### What is expected
The answer is one number. Say how many lines in the entries below include the word "Changelogs".

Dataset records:
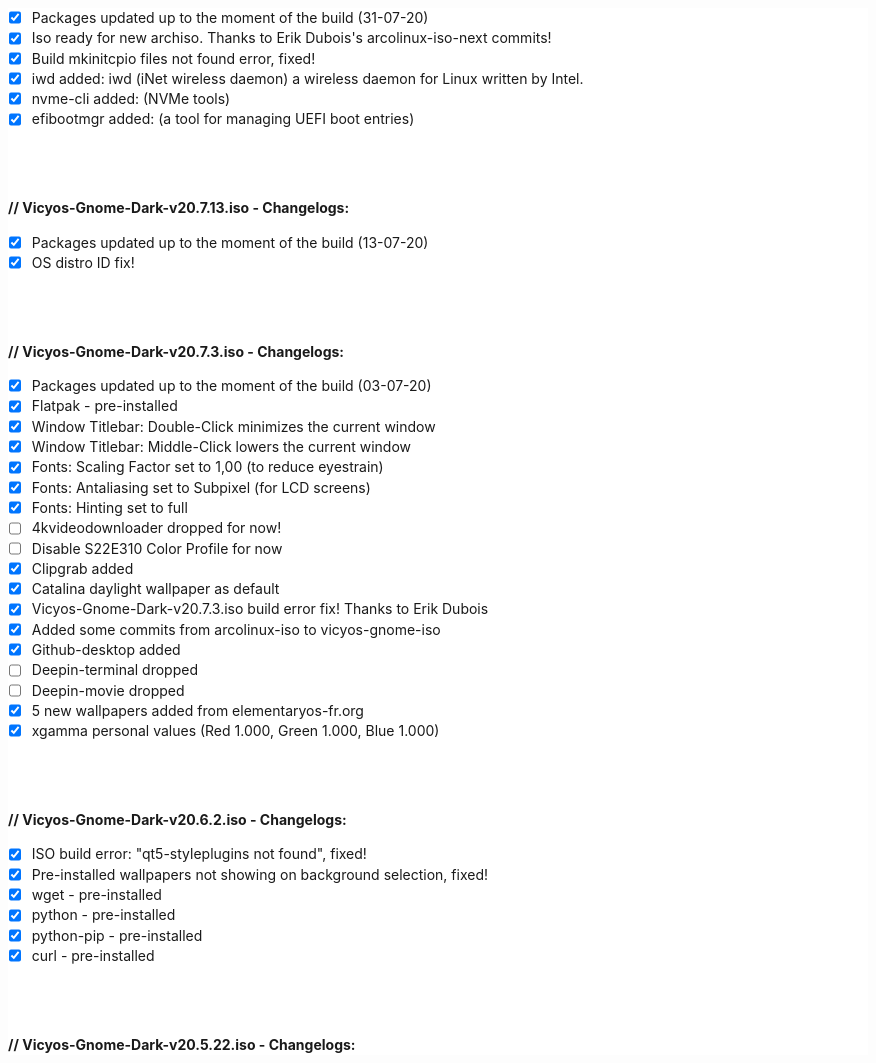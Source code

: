  - [x] Packages updated up to the moment of the build (31-07-20)
 - [x] Iso ready for new archiso. Thanks to Erik Dubois's arcolinux-iso-next commits!
 - [x] Build mkinitcpio files not found error, fixed!
 - [x] iwd added: iwd (iNet wireless daemon) a wireless daemon for Linux written by Intel.
 - [x] nvme-cli added: (NVMe tools)
 - [x] efibootmgr added: (a tool for managing UEFI boot entries)

<br />
<br />

**//  Vicyos-Gnome-Dark-v20.7.13.iso - Changelogs:**

 - [x] Packages updated up to the moment of the build (13-07-20)
 - [x] OS distro ID fix!

<br />
<br />

**//  Vicyos-Gnome-Dark-v20.7.3.iso - Changelogs:**

 - [x] Packages updated up to the moment of the build (03-07-20)
 - [x] Flatpak - pre-installed 
 - [x] Window Titlebar: Double-Click minimizes the current window
 - [x] Window Titlebar: Middle-Click lowers the current window
 - [x] Fonts: Scaling Factor set to 1,00 (to reduce eyestrain)
 - [x] Fonts: Antaliasing set to Subpixel (for LCD screens)
 - [x] Fonts: Hinting set to full
 - [ ] 4kvideodownloader dropped for now!
 - [ ] Disable S22E310 Color Profile for now
 - [x] Clipgrab added
 - [x] Catalina daylight wallpaper as default
 - [x] Vicyos-Gnome-Dark-v20.7.3.iso build error fix! Thanks to Erik Dubois
 - [x] Added some commits from arcolinux-iso to vicyos-gnome-iso
 - [x] Github-desktop added
 - [ ] Deepin-terminal dropped
 - [ ] Deepin-movie dropped
 - [x] 5 new wallpapers added from elementaryos-fr.org 
 - [x] xgamma personal values (Red  1.000, Green  1.000, Blue  1.000) 

<br />
<br />

**//  Vicyos-Gnome-Dark-v20.6.2.iso - Changelogs:**

 - [x] ISO build error: "qt5-styleplugins not found", fixed!
 - [x] Pre-installed wallpapers not showing on background selection, fixed!
 - [x] wget - pre-installed
 - [x] python - pre-installed
 - [x] python-pip - pre-installed
 - [x] curl - pre-installed

<br />
<br />
 
**//  Vicyos-Gnome-Dark-v20.5.22.iso - Changelogs:**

### Completed task
4